Au fil des éditions, le festival a changé avec la société. Pensez-vous qu’il soit fragile ?
La force du festival, c’est d’abord son public. Le festival est fragile financièrement. Il est fragile politiquement. Il est à la merci de n’importe quelle élection. Si demain le Rassemblement National remportait plus de voix encore qu’il n’en a sur le territoire, le festival pourrait être détruit. Tout le monde pense qu’il est très puissant, il ne l’est pas. Son mythe est très fort et résonne très fort à travers le monde. Mais il ne tient que parce qu’il y a des hommes et des femmes qui réservent leurs billets des semaines à l’avance et qui font la queue pour voir les spectacles, qui font confiance à la direction pour aller vers l’inconnu. Merci encore une fois à ce public. Nous n’existons que par rapport à eux. Ce n’est pas de la démagogie de dire ça. Je l’ai constaté d’années en années.
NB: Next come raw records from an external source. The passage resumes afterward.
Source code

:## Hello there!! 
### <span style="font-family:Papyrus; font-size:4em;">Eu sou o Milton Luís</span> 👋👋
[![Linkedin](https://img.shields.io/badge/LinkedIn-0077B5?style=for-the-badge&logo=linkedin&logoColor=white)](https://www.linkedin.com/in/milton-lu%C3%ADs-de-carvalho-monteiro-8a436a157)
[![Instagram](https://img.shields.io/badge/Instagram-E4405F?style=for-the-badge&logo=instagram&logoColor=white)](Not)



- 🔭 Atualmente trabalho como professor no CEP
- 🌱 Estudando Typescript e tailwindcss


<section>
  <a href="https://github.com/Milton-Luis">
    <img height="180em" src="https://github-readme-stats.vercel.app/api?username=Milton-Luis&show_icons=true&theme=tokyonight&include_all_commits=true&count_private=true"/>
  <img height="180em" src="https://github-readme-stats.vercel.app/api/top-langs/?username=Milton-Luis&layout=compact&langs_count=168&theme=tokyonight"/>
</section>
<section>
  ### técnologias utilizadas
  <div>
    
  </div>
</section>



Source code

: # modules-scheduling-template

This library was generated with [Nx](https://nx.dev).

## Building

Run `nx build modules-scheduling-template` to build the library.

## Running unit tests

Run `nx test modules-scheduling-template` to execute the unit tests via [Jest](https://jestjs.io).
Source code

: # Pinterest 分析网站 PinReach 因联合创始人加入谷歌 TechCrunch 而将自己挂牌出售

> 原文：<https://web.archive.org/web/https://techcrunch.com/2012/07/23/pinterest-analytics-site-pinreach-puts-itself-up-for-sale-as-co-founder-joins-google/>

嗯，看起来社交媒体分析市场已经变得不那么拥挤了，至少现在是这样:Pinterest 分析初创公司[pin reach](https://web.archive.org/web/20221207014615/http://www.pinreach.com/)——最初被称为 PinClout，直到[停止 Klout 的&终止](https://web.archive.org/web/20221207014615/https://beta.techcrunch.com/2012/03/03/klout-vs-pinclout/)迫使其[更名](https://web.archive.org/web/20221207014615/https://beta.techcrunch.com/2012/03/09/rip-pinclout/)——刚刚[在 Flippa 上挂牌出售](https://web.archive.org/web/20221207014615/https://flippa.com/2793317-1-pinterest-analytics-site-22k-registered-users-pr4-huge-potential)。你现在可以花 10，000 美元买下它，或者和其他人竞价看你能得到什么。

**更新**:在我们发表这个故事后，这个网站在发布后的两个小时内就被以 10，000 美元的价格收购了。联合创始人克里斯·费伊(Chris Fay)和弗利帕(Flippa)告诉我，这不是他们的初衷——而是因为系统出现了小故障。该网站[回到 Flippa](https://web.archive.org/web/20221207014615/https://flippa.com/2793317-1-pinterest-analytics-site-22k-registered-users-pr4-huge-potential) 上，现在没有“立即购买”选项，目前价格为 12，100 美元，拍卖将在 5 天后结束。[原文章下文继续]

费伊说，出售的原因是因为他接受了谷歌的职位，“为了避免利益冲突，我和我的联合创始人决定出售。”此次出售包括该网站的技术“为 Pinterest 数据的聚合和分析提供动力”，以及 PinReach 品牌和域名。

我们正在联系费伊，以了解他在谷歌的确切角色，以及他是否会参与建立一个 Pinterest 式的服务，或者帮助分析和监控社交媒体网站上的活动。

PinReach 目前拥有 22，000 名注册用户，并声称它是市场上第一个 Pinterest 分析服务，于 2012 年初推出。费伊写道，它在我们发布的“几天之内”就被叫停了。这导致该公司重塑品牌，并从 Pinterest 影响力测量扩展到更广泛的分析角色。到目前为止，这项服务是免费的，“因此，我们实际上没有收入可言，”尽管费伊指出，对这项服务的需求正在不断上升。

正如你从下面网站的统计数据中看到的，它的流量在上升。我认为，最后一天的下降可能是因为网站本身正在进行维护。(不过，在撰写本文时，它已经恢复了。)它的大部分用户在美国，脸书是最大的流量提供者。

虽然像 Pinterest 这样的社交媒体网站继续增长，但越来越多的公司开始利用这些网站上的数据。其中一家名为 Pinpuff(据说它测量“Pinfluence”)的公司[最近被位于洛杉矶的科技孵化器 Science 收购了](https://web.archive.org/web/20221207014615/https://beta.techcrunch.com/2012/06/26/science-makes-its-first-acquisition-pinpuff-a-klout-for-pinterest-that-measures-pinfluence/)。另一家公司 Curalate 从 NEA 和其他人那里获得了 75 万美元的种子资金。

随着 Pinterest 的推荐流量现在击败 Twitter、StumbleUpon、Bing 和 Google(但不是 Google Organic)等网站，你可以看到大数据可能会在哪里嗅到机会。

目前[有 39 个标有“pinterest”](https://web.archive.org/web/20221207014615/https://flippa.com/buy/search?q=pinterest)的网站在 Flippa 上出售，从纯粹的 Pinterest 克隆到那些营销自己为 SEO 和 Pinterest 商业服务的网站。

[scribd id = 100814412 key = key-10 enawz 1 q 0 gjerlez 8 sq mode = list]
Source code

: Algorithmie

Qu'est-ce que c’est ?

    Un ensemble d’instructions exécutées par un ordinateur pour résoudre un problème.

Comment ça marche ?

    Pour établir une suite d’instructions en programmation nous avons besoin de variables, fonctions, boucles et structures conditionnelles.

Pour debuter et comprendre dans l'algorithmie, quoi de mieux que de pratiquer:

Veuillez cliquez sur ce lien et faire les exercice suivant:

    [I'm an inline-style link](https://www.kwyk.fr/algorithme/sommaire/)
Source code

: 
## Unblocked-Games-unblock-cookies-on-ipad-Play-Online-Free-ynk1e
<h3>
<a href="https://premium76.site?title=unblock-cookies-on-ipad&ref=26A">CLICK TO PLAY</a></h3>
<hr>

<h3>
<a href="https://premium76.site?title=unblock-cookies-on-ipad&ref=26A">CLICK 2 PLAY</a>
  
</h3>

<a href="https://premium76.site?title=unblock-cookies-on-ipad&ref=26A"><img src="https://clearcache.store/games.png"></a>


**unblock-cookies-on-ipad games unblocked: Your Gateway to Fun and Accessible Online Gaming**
On a évoqué La jeunesse exaltée. Il y a aussi un grand spectacle de Simon Falguières, Le Nid de Cendres. Une épopée de 15 heures. C’est ça aussi la beauté de ce festival créé en 1947 par Jean Vilar ?
Oui, et c’est grâce à Peter Brook, avec son Mahabharata. C’est lui qui a inventé cette forme et qui a fait confiance au public. Quand on a une exigence pour le public, et bien on l’honore. En tout cas, c’est comme ça que ça se passe au Festival d’Avignon.